Using a long-term approach has a major downside. As it allows minimizing the risks substantially, it also limits the returns on such an investment. As an alternative to the ultra-conservative approach, there is a possibility to use limits. These allow investing more in crypto and avoiding risks. Setting a buy limit requires establishing the return goal that would trigger an automated sale of the cryptocurrency when its price reaches that certain level. Sell limits work oppositely. A trader sets the sell limit when the sale occurs at a specific price.
Using buy and sell limits are a common practice against the day traders who seek returns on in the short term. The practice is highly effective in limiting losses and rarely prevents substantial returns.
Portfolio diversification lowers the total risk of the portfolio.

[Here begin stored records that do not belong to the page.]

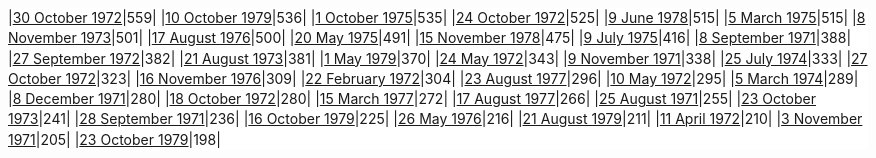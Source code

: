 |[30 October 1972](https://historichansard.net/senate/1972/19721030_senate_27_s54/)|559|
|[10 October 1979](https://historichansard.net/senate/1979/19791010_senate_31_s82/)|536|
|[1 October 1975](https://historichansard.net/senate/1975/19751001_senate_29_s65/)|535|
|[24 October 1972](https://historichansard.net/senate/1972/19721024_senate_27_s54/)|525|
|[9 June 1978](https://historichansard.net/senate/1978/19780609_senate_31_s77/)|515|
|[5 March 1975](https://historichansard.net/senate/1975/19750305_senate_29_s63/)|515|
|[8 November 1973](https://historichansard.net/senate/1973/19731108_senate_28_s58/)|501|
|[17 August 1976](https://historichansard.net/senate/1976/19760817_senate_30_s69/)|500|
|[20 May 1975](https://historichansard.net/senate/1975/19750520_senate_29_s64/)|491|
|[15 November 1978](https://historichansard.net/senate/1978/19781115_senate_31_s79/)|475|
|[9 July 1975](https://historichansard.net/senate/1975/19750709_senate_29_s64/)|416|
|[8 September 1971](https://historichansard.net/senate/1971/19710908_senate_27_s49/)|388|
|[27 September 1972](https://historichansard.net/senate/1972/19720927_senate_27_s54/)|382|
|[21 August 1973](https://historichansard.net/senate/1973/19730821_senate_28_s57/)|381|
|[1 May 1979](https://historichansard.net/senate/1979/19790501_senate_31_s81/)|370|
|[24 May 1972](https://historichansard.net/senate/1972/19720524_senate_27_s52/)|343|
|[9 November 1971](https://historichansard.net/senate/1971/19711109_senate_27_s50/)|338|
|[25 July 1974](https://historichansard.net/senate/1974/19740725_senate_29_s60/)|333|
|[27 October 1972](https://historichansard.net/senate/1972/19721027_senate_27_s54/)|323|
|[16 November 1976](https://historichansard.net/senate/1976/19761116_senate_30_s70/)|309|
|[22 February 1972](https://historichansard.net/senate/1972/19720222_senate_27_s51/)|304|
|[23 August 1977](https://historichansard.net/senate/1977/19770823_senate_30_s74/)|296|
|[10 May 1972](https://historichansard.net/senate/1972/19720510_senate_27_s52/)|295|
|[5 March 1974](https://historichansard.net/senate/1974/19740305_SENATE_28_S59/)|289|
|[8 December 1971](https://historichansard.net/senate/1971/19711208_senate_27_s50/)|280|
|[18 October 1972](https://historichansard.net/senate/1972/19721018_senate_27_s54/)|280|
|[15 March 1977](https://historichansard.net/senate/1977/19770315_senate_30_s72/)|272|
|[17 August 1977](https://historichansard.net/senate/1977/19770817_senate_30_s74/)|266|
|[25 August 1971](https://historichansard.net/senate/1971/19710825_senate_27_s49/)|255|
|[23 October 1973](https://historichansard.net/senate/1973/19731023_senate_28_s57/)|241|
|[28 September 1971](https://historichansard.net/senate/1971/19710928_senate_27_s49/)|236|
|[16 October 1979](https://historichansard.net/senate/1979/19791016_senate_31_s82/)|225|
|[26 May 1976](https://historichansard.net/senate/1976/19760526_senate_30_s68/)|216|
|[21 August 1979](https://historichansard.net/senate/1979/19790821_senate_31_s82/)|211|
|[11 April 1972](https://historichansard.net/senate/1972/19720411_senate_27_s51/)|210|
|[3 November 1971](https://historichansard.net/senate/1971/19711103_senate_27_s50/)|205|
|[23 October 1979](https://historichansard.net/senate/1979/19791023_senate_31_s83/)|198|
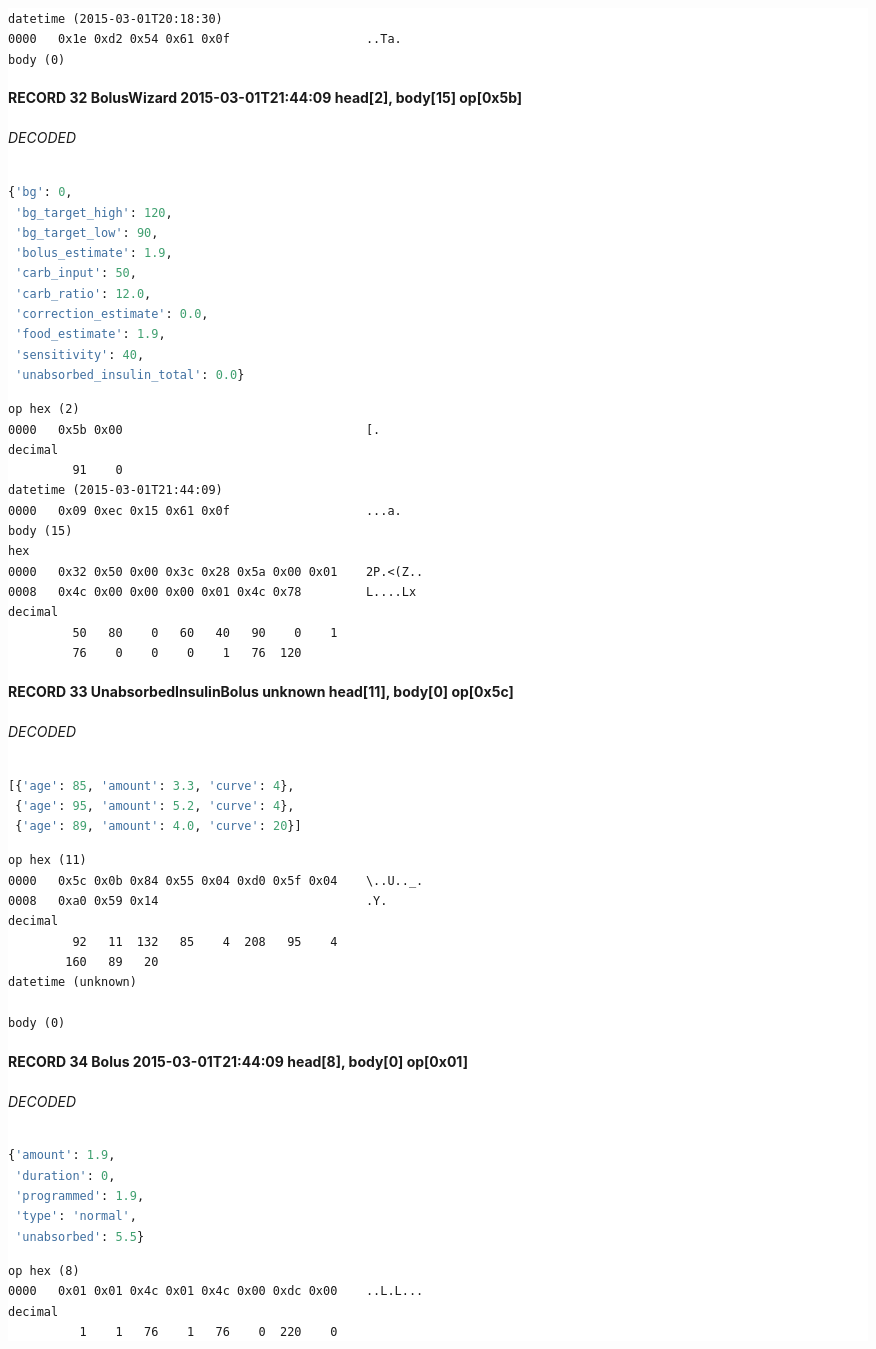     datetime (2015-03-01T20:18:30)
    0000   0x1e 0xd2 0x54 0x61 0x0f                   ..Ta.
    body (0)

#### RECORD 32 BolusWizard 2015-03-01T21:44:09 head[2], body[15] op[0x5b]
###### DECODED
```python
{'bg': 0,
 'bg_target_high': 120,
 'bg_target_low': 90,
 'bolus_estimate': 1.9,
 'carb_input': 50,
 'carb_ratio': 12.0,
 'correction_estimate': 0.0,
 'food_estimate': 1.9,
 'sensitivity': 40,
 'unabsorbed_insulin_total': 0.0}
```
    op hex (2)
    0000   0x5b 0x00                                  [.
    decimal
             91    0
    datetime (2015-03-01T21:44:09)
    0000   0x09 0xec 0x15 0x61 0x0f                   ...a.
    body (15)
    hex
    0000   0x32 0x50 0x00 0x3c 0x28 0x5a 0x00 0x01    2P.<(Z..
    0008   0x4c 0x00 0x00 0x00 0x01 0x4c 0x78         L....Lx
    decimal
             50   80    0   60   40   90    0    1
             76    0    0    0    1   76  120

#### RECORD 33 UnabsorbedInsulinBolus unknown head[11], body[0] op[0x5c]
###### DECODED
```python
[{'age': 85, 'amount': 3.3, 'curve': 4},
 {'age': 95, 'amount': 5.2, 'curve': 4},
 {'age': 89, 'amount': 4.0, 'curve': 20}]
```
    op hex (11)
    0000   0x5c 0x0b 0x84 0x55 0x04 0xd0 0x5f 0x04    \..U.._.
    0008   0xa0 0x59 0x14                             .Y.
    decimal
             92   11  132   85    4  208   95    4
            160   89   20
    datetime (unknown)

    body (0)

#### RECORD 34 Bolus 2015-03-01T21:44:09 head[8], body[0] op[0x01]
###### DECODED
```python
{'amount': 1.9,
 'duration': 0,
 'programmed': 1.9,
 'type': 'normal',
 'unabsorbed': 5.5}
```
    op hex (8)
    0000   0x01 0x01 0x4c 0x01 0x4c 0x00 0xdc 0x00    ..L.L...
    decimal
              1    1   76    1   76    0  220    0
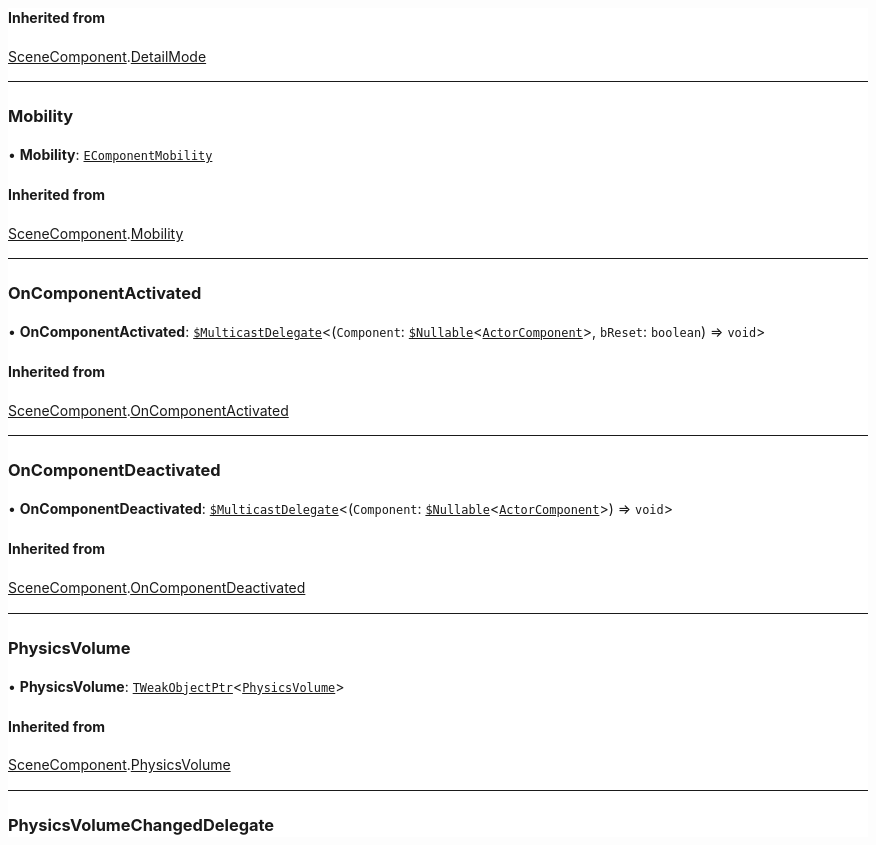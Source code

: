 #### Inherited from

[SceneComponent](ue_ue.SceneComponent.md).[DetailMode](ue_ue.SceneComponent.md#detailmode)

___

### Mobility

• **Mobility**: [`EComponentMobility`](../enums/ue_ue.EComponentMobility.md)

#### Inherited from

[SceneComponent](ue_ue.SceneComponent.md).[Mobility](ue_ue.SceneComponent.md#mobility)

___

### OnComponentActivated

• **OnComponentActivated**: [`$MulticastDelegate`](../interfaces/ue_puerts._MulticastDelegate.md)<(`Component`: [`$Nullable`](../modules/puerts.md#$nullable)<[`ActorComponent`](ue_ue.ActorComponent.md)\>, `bReset`: `boolean`) => `void`\>

#### Inherited from

[SceneComponent](ue_ue.SceneComponent.md).[OnComponentActivated](ue_ue.SceneComponent.md#oncomponentactivated)

___

### OnComponentDeactivated

• **OnComponentDeactivated**: [`$MulticastDelegate`](../interfaces/ue_puerts._MulticastDelegate.md)<(`Component`: [`$Nullable`](../modules/puerts.md#$nullable)<[`ActorComponent`](ue_ue.ActorComponent.md)\>) => `void`\>

#### Inherited from

[SceneComponent](ue_ue.SceneComponent.md).[OnComponentDeactivated](ue_ue.SceneComponent.md#oncomponentdeactivated)

___

### PhysicsVolume

• **PhysicsVolume**: [`TWeakObjectPtr`](../modules/ue_puerts.md#tweakobjectptr)<[`PhysicsVolume`](ue_ue.PhysicsVolume.md)\>

#### Inherited from

[SceneComponent](ue_ue.SceneComponent.md).[PhysicsVolume](ue_ue.SceneComponent.md#physicsvolume)

___

### PhysicsVolumeChangedDelegate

It applies to the traditional stock markets and crypto markets likewise. It works best when including various types of assets in the portfolio. For the crypto space, it means investing in the more mainstream cryptocurrencies, such as BTC and ETH, as well as the less-known coins and tokens. The weight of these components should correspond with their risk levels. The coins and tokens with the higher risk should represent lower shares of the portfolio.
Setting realistic expectations is a good idea when investing in crypto. It is necessary to understand that this is a highly volatile instrument with frequently changing prices. The forecasts for the crypto prices remain limited to the low volume of historical data available currently. Limiting exposure to risk through diversification, setting limits, and investing for the long term are the best available tools. For instance, it was possible to observe a similar crypto winter between March and July of 2021, when the BTC price fell from $57,000 to $31,000. The crypto markets rebounded quickly with the new BTC peak of $64,400 in November 2021. In Kyrrex we see that diversification is highly effective for hedging against sharp declines of a single asset class.
Crypto winter is coming, but is it?
Without being overly optimistic, it seems that the crypto winter is already nearing its end in 2022. The global economy has rebounded from the initial shock associated with the war waged by Russia against Ukraine. The central banks took the inflation under control and there are signs of recovery in the stock markets. Cryptocurrencies seem to follow a similar pattern. It may be a good time to add crypto to your portfolio before another bullish market period. Sticking to the approaches mentioned above is a good idea to test the water, make returns, and avoid significant losses.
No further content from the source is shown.